#### TASK DESCRIPTION:
Copy out each line of the listing that has the word "Vlad" in it.

#### EXCERPTED DATA:
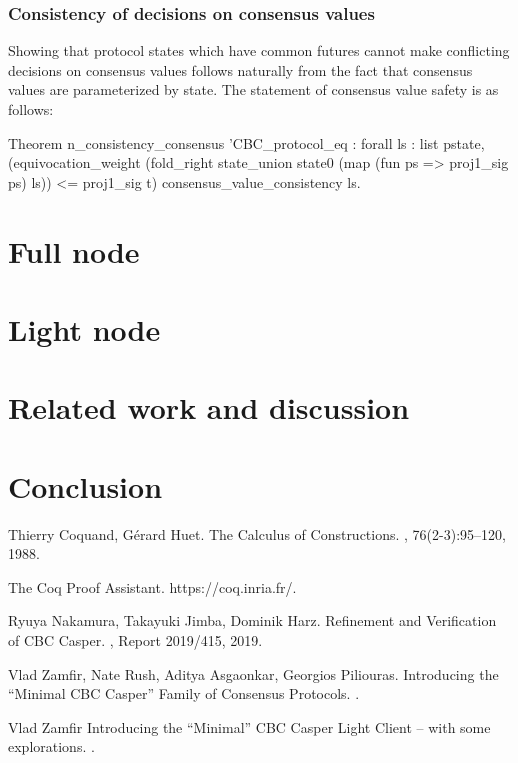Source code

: \documentclass[runningheads]{llncs}
\begin{document}
\subsubsection{Consistency of decisions on consensus values} 
Showing that protocol states which have common futures cannot make conflicting decisions on consensus values follows naturally from the fact that consensus values are parameterized by state. The statement of consensus value safety is as follows: 
\begin{coq}
Theorem n_consistency_consensus '{CBC_protocol_eq} :
	forall ls : list pstate,
	(equivocation_weight (fold_right state_union state0 (map (fun ps => proj1_sig ps) ls)) <= proj1_sig t)%
	consensus_value_consistency ls. 
\end{coq}

\section{Full node} 
\label{sec:full}


\section{Light node}
\label{sec:light}


\section{Related work and discussion}
\label{sec:related}



\section{Conclusion}
\label{sec:conclusion}


\begin{thebibliography}{99}

 Thierry Coquand, Gérard Huet.
\newblock The Calculus of Constructions.
, 76(2-3):95--120, 1988.

\newblock The Coq Proof Assistant. 
\newblock https://coq.inria.fr/.

 Ryuya Nakamura, Takayuki Jimba, Dominik Harz.
\newblock Refinement and Verification of CBC Casper. 
, Report 2019/415, 2019.

 Vlad Zamfir, Nate Rush, Aditya Asgaonkar, Georgios Piliouras.
\newblock Introducing the ``Minimal CBC Casper'' Family of Consensus Protocols. 
. 

 Vlad Zamfir
\newblock Introducing the ``Minimal'' CBC Casper Light Client -- with some explorations. 
. 
\end{thebibliography}




\end{document}
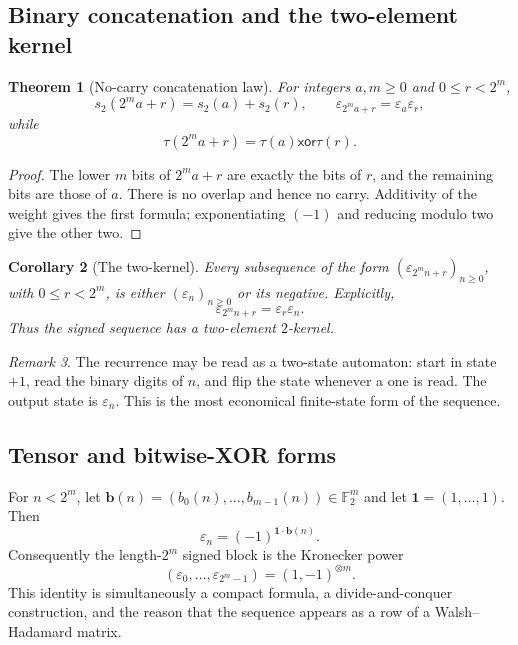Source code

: \documentclass[11pt,oneside]{article}
\newtheorem{theorem}{Theorem}[section]
\newtheorem{corollary}[theorem]{Corollary}
\theoremstyle{definition}
\theoremstyle{remark}
\newtheorem{remark}[theorem]{Remark}
\newcommand{\F}{\mathbb F}
\newcommand{\swt}{s_2}
\newcommand{\eps}{\varepsilon}
\newcommand{\xor}{\mathbin{\mathsf{xor}}}
\newcommand{\1}{\mathbf 1}
\begin{document}
\subsection{Binary concatenation and the two-element kernel}

\begin{theorem}[No-carry concatenation law]
\label{thm:concat}
For integers \(a,m\ge0\) and \(0\le r<2^m\),
\begin{equation}
 \swt(2^ma+r)=\swt(a)+\swt(r),
 \qquad
 \eps_{2^ma+r}=\eps_a\eps_r,
 \label{eq:concat-sign}
\end{equation}
while
\begin{equation}
 \tau(2^ma+r)=\tau(a)\xor\tau(r).
 \label{eq:concat-bit}
\end{equation}
\end{theorem}

\begin{proof}
The lower \(m\) bits of \(2^ma+r\) are exactly the bits of \(r\), and the remaining bits are
those of \(a\).  There is no overlap and hence no carry.  Additivity of the weight gives the
first formula; exponentiating \((-1)\) and reducing modulo two give the other two.
\end{proof}

\begin{corollary}[The two-kernel]
\label{cor:2kernel}
Every subsequence of the form \((\eps_{2^mn+r})_{n\ge0}\), with \(0\le r<2^m\), is either
\((\eps_n)_{n\ge0}\) or its negative.  Explicitly,
\begin{equation}
 \eps_{2^mn+r}=\eps_r\eps_n.
 \label{eq:kernel}
\end{equation}
Thus the signed sequence has a two-element \(2\)-kernel.
\end{corollary}

\begin{remark}
The recurrence may be read as a two-state automaton: start in state \(+1\), read the binary
digits of \(n\), and flip the state whenever a one is read.  The output state is \(\eps_n\).
This is the most economical finite-state form of the sequence.
\end{remark}

\subsection{Tensor and bitwise-XOR forms}

For \(n<2^m\), let \(\bm b(n)=(b_0(n),\ldots,b_{m-1}(n))\in\F_2^m\) and let
\(\bm1=(1,\ldots,1)\).  Then
\begin{equation}
 \eps_n=(-1)^{\bm1\cdot\bm b(n)}.
 \label{eq:parity-character}
\end{equation}
Consequently the length-\(2^m\) signed block is the Kronecker power
\begin{equation}
 (\eps_0,\ldots,\eps_{2^m-1})=(1,-1)^{\otimes m}.
 \label{eq:tensor}
\end{equation}
This identity is simultaneously a compact formula, a divide-and-conquer construction, and the
reason that the sequence appears as a row of a Walsh--Hadamard matrix.
\end{document}

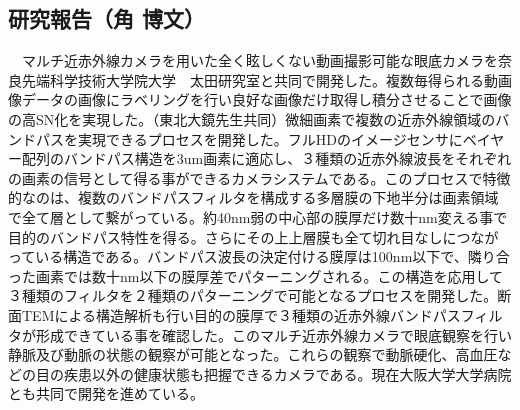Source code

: \subsection{研究報告（角 博文）}

　マルチ近赤外線カメラを用いた全く眩しくない動画撮影可能な眼底カメラを奈良先端科学技術大学院大学　太田研究室と共同で開発した。複数毎得られる動画像データの画像にラベリングを行い良好な画像だけ取得し積分させることで画像の高SN化を実現した。（東北大鏡先生共同）微細画素で複数の近赤外線領域のバンドパスを実現できるプロセスを開発した。フルHDのイメージセンサにベイヤー配列のバンドパス構造を3um画素に適応し、３種類の近赤外線波長をそれぞれの画素の信号として得る事ができるカメラシステムである。このプロセスで特徴的なのは、複数のバンドパスフィルタを構成する多層膜の下地半分は画素領域で全て層として繋がっている。約40nm弱の中心部の膜厚だけ数十nm変える事で目的のバンドパス特性を得る。さらにその上上層膜も全て切れ目なしにつながっている構造である。バンドパス波長の決定付ける膜厚は100nm以下で、隣り合った画素では数十nm以下の膜厚差でパターニングされる。この構造を応用して３種類のフィルタを２種類のパターニングで可能となるプロセスを開発した。断面TEMによる構造解析も行い目的の膜厚で３種類の近赤外線バンドパスフィルタが形成できている事を確認した。このマルチ近赤外線カメラで眼底観察を行い静脈及び動脈の状態の観察が可能となった。これらの観察で動脈硬化、高血圧などの目の疾患以外の健康状態も把握できるカメラである。現在大阪大学大学病院とも共同で開発を進めている。

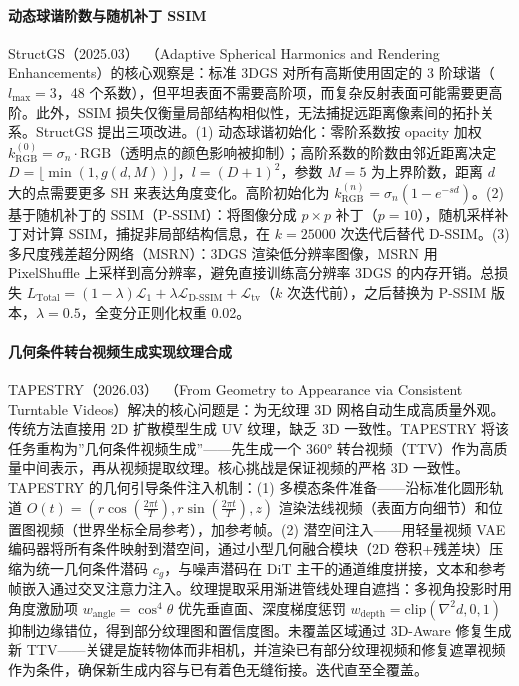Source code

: \paragraph{动态球谐阶数与随机补丁 SSIM}

StructGS（2025.03）~\cite{2503_06462}（Adaptive Spherical Harmonics and Rendering Enhancements）的核心观察是：标准 3DGS 对所有高斯使用固定的 3 阶球谐（$l_{\max}=3$，48 个系数），但平坦表面不需要高阶项，而复杂反射表面可能需要更高阶。此外，SSIM 损失仅衡量局部结构相似性，无法捕捉远距离像素间的拓扑关系。StructGS 提出三项改进。(1) 动态球谐初始化：零阶系数按 opacity 加权 $k_{\text{RGB}}^{(0)} = \sigma_n \cdot \text{RGB}$（透明点的颜色影响被抑制）；高阶系数的阶数由邻近距离决定 $D = \lfloor\min(1, g(d, M))\rfloor$，$l = (D+1)^2$，参数 $M=5$ 为上界阶数，距离 $d$ 大的点需要更多 SH 来表达角度变化。高阶初始化为 $k_{\text{RGB}}^{(n)} = \sigma_n (1 - e^{-sd})$。(2) 基于随机补丁的 SSIM（P-SSIM）：将图像分成 $p \times p$ 补丁（$p=10$），随机采样补丁对计算 SSIM，捕捉非局部结构信息，在 $k=25000$ 次迭代后替代 D-SSIM。(3) 多尺度残差超分网络（MSRN）：3DGS 渲染低分辨率图像，MSRN 用 PixelShuffle 上采样到高分辨率，避免直接训练高分辨率 3DGS 的内存开销。总损失 $L_{\text{Total}} = (1-\lambda)\mathcal{L}_1 + \lambda \mathcal{L}_{\text{D-SSIM}} + \mathcal{L}_{\text{tv}}$（$k$ 次迭代前），之后替换为 P-SSIM 版本，$\lambda=0.5$，全变分正则化权重 0.02。

\paragraph{几何条件转台视频生成实现纹理合成}

TAPESTRY（2026.03）~\cite{2603_17735}（From Geometry to Appearance via Consistent Turntable Videos）解决的核心问题是：为无纹理 3D 网格自动生成高质量外观。传统方法直接用 2D 扩散模型生成 UV 纹理，缺乏 3D 一致性。TAPESTRY 将该任务重构为”几何条件视频生成”——先生成一个 360° 转台视频（TTV）作为高质量中间表示，再从视频提取纹理。核心挑战是保证视频的严格 3D 一致性。TAPESTRY 的几何引导条件注入机制：(1) 多模态条件准备——沿标准化圆形轨道 $O(t) = (r\cos(\frac{2\pi t}{T}), r\sin(\frac{2\pi t}{T}), z)$ 渲染法线视频（表面方向细节）和位置图视频（世界坐标全局参考），加参考帧。(2) 潜空间注入——用轻量视频 VAE 编码器将所有条件映射到潜空间，通过小型几何融合模块（2D 卷积+残差块）压缩为统一几何条件潜码 $c_g$，与噪声潜码在 DiT 主干的通道维度拼接，文本和参考帧嵌入通过交叉注意力注入。纹理提取采用渐进管线处理自遮挡：多视角投影时用角度激励项 $w_{\text{angle}} = \cos^4\theta$ 优先垂直面、深度梯度惩罚 $w_{\text{depth}} = \text{clip}(\nabla^2 d, 0, 1)$ 抑制边缘错位，得到部分纹理图和置信度图。未覆盖区域通过 3D-Aware 修复生成新 TTV——关键是旋转物体而非相机，并渲染已有部分纹理视频和修复遮罩视频作为条件，确保新生成内容与已有着色无缝衔接。迭代直至全覆盖。

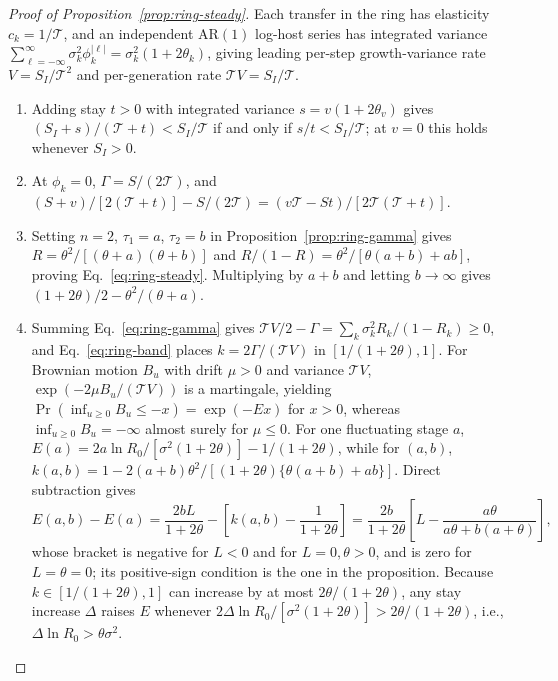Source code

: \begin{proof}[Proof of Proposition~{\upshape\ref{prop:ring-steady}}]
Each transfer in the ring has elasticity $c_k = 1/\mathcal{T}$, and an independent $\mathrm{AR}(1)$ log-host series has integrated variance $\sum_{\ell=-\infty}^{\infty} \sigma_k^2 \phi_k^{|\ell|} = \sigma_k^2(1 + 2\theta_k)$, giving leading per-step growth-variance rate $V = S_I / \mathcal{T}^2$ and per-generation rate $\mathcal{T}V = S_I / \mathcal{T}$.
\begin{enumerate}
\item[(a)] Adding stay $t > 0$ with integrated variance $s = v(1 + 2\theta_v)$ gives $(S_I + s)/(\mathcal{T} + t) < S_I / \mathcal{T}$ if and only if $s/t < S_I / \mathcal{T}$; at $v = 0$ this holds whenever $S_I > 0$.
\item[(b)] At $\phi_k = 0$, $\Gamma = S/(2\mathcal{T})$, and $(S + v)/[2(\mathcal{T} + t)] - S/(2\mathcal{T}) = (v\mathcal{T} - St)/[2\mathcal{T}(\mathcal{T} + t)]$.
\item[(c)] Setting $n = 2$, $\tau_1 = a$, $\tau_2 = b$ in Proposition~\ref{prop:ring-gamma} gives $R = \theta^2/[(\theta + a)(\theta + b)]$ and $R/(1 - R) = \theta^2/[\theta(a + b) + ab]$, proving Eq.~\eqref{eq:ring-steady}. Multiplying by $a + b$ and letting $b \to \infty$ gives $(1 + 2\theta)/2 - \theta^2/(\theta + a)$.
\item[(d)] Summing Eq.~\eqref{eq:ring-gamma} gives $\mathcal{T}V/2 - \Gamma = \sum_k \sigma_k^2 R_k/(1 - R_k) \ge 0$, and Eq.~\eqref{eq:ring-band} places $k = 2\Gamma/(\mathcal{T}V)$ in $[1/(1 + 2\theta), 1]$. For Brownian motion $B_u$ with drift $\mu > 0$ and variance $\mathcal{T}V$, $\exp(-2\mu B_u/(\mathcal{T}V))$ is a martingale, yielding $\Pr(\inf_{u \ge 0} B_u \le -x) = \exp(-Ex)$ for $x > 0$, whereas $\inf_{u \ge 0} B_u = -\infty$ almost surely for $\mu \le 0$. For one fluctuating stage $a$, $E(a) = 2a\ln R_0 / [\sigma^2(1 + 2\theta)] - 1/(1 + 2\theta)$, while for $(a,b)$, $k(a,b) = 1 - 2(a + b)\theta^2/[(1 + 2\theta)\{\theta(a + b) + ab\}]$. Direct subtraction gives
\[
E(a,b) - E(a) = \frac{2b L}{1 + 2\theta} - \left[k(a,b) - \frac{1}{1 + 2\theta}\right] = \frac{2b}{1 + 2\theta}\left[L - \frac{a\theta}{a\theta + b(a + \theta)}\right],
\]
whose bracket is negative for $L<0$ and for $L=0,\theta>0$, and is zero for $L=\theta=0$; its positive-sign condition is the one in the proposition. Because $k \in [1/(1 + 2\theta), 1]$ can increase by at most $2\theta/(1 + 2\theta)$, any stay increase $\Delta$ raises $E$ whenever $2\Delta\ln R_0 / [\sigma^2(1 + 2\theta)] > 2\theta/(1 + 2\theta)$, i.e., $\Delta\ln R_0 > \theta\sigma^2$. \qedhere
\end{enumerate}
\end{proof}

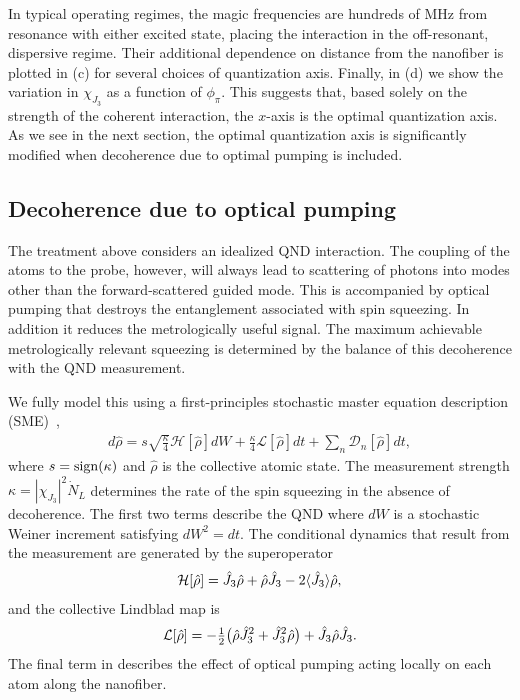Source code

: \documentclass[preprint, aps,pra,onecolumn]{revtex4-1} %
\newcommand{\jz}{\hat{J}_3}
\newcommand{\chieff}{\chi_{J_3}}
\begin{document}
In typical operating regimes, the magic frequencies are hundreds of MHz from resonance with either excited state, placing the interaction in the off-resonant, dispersive regime.  
Their additional dependence on distance from the nanofiber is plotted in (c) for several choices of quantization axis.  
Finally, in (d) we show the variation in $\chieff$ as a function of $\phi_\pi$.  
This suggests that, based solely on the strength of the coherent interaction, the $x$-axis is the optimal quantization axis. 
As we see in the next section, the optimal quantization axis is significantly modified when decoherence due to optimal pumping is included.


	\subsection{Decoherence due to optical pumping}
	
The treatment above considers an idealized QND interaction. 
The coupling of the atoms to the probe, however, will always lead to scattering of photons into modes other than the forward-scattered guided mode.  
This is accompanied by optical pumping that destroys the entanglement associated with spin squeezing.  In addition it reduces the metrologically useful signal.  
The maximum achievable metrologically relevant squeezing is determined by the balance of this decoherence with the QND measurement. 

We fully model this using a first-principles stochastic master equation description (SME)~\cite{jacobs_straightforward_2006, baragiola_three-dimensional_2014},
	\begin{align} \label{Eq::SME}
		d \hat{\rho} = s\sqrt{\frac{\kappa}{4}} \mathcal{H}[\hat{\rho}] dW + \frac{\kappa}{4} \mathcal{L}[\hat{\rho}] dt + \sum_n \mathcal{D}_n [\hat{\rho}] dt,
	\end{align}
where $s = {\rm sign}(\kappa)$ and $\hat{\rho}$ is the collective atomic state. 
The measurement strength $\kappa =|\chieff|^2 \dot{N}_L$ determines the rate of the spin squeezing in the absence of decoherence.  
The first two terms describe the QND where $dW$ is a stochastic Weiner increment satisfying $dW^2 = dt$. 
The conditional dynamics that result from the measurement are generated by the superoperator
	\begin{align}
		\mathcal{H}[\hat{\rho}] = \jz \hat{\rho} + \hat{\rho} \jz - 2 \expt{\jz} \hat{\rho},
	\end{align}
and the collective Lindblad map is
	\begin{align}
		\mathcal{L}[\hat{\rho}] = - \smallfrac{1}{2} \big( \hat{\rho}  \jz^2 + \jz^2 \hat{\rho} \big) + \jz \hat{\rho} \jz.
	\end{align}
The final term in  describes the effect of optical pumping acting locally on each atom along the nanofiber. 
\end{document}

#### YOUR RESPONSE:
 Vlad Zamfir, Nate Rush, Aditya Asgaonkar, Georgios Piliouras.
 Vlad Zamfir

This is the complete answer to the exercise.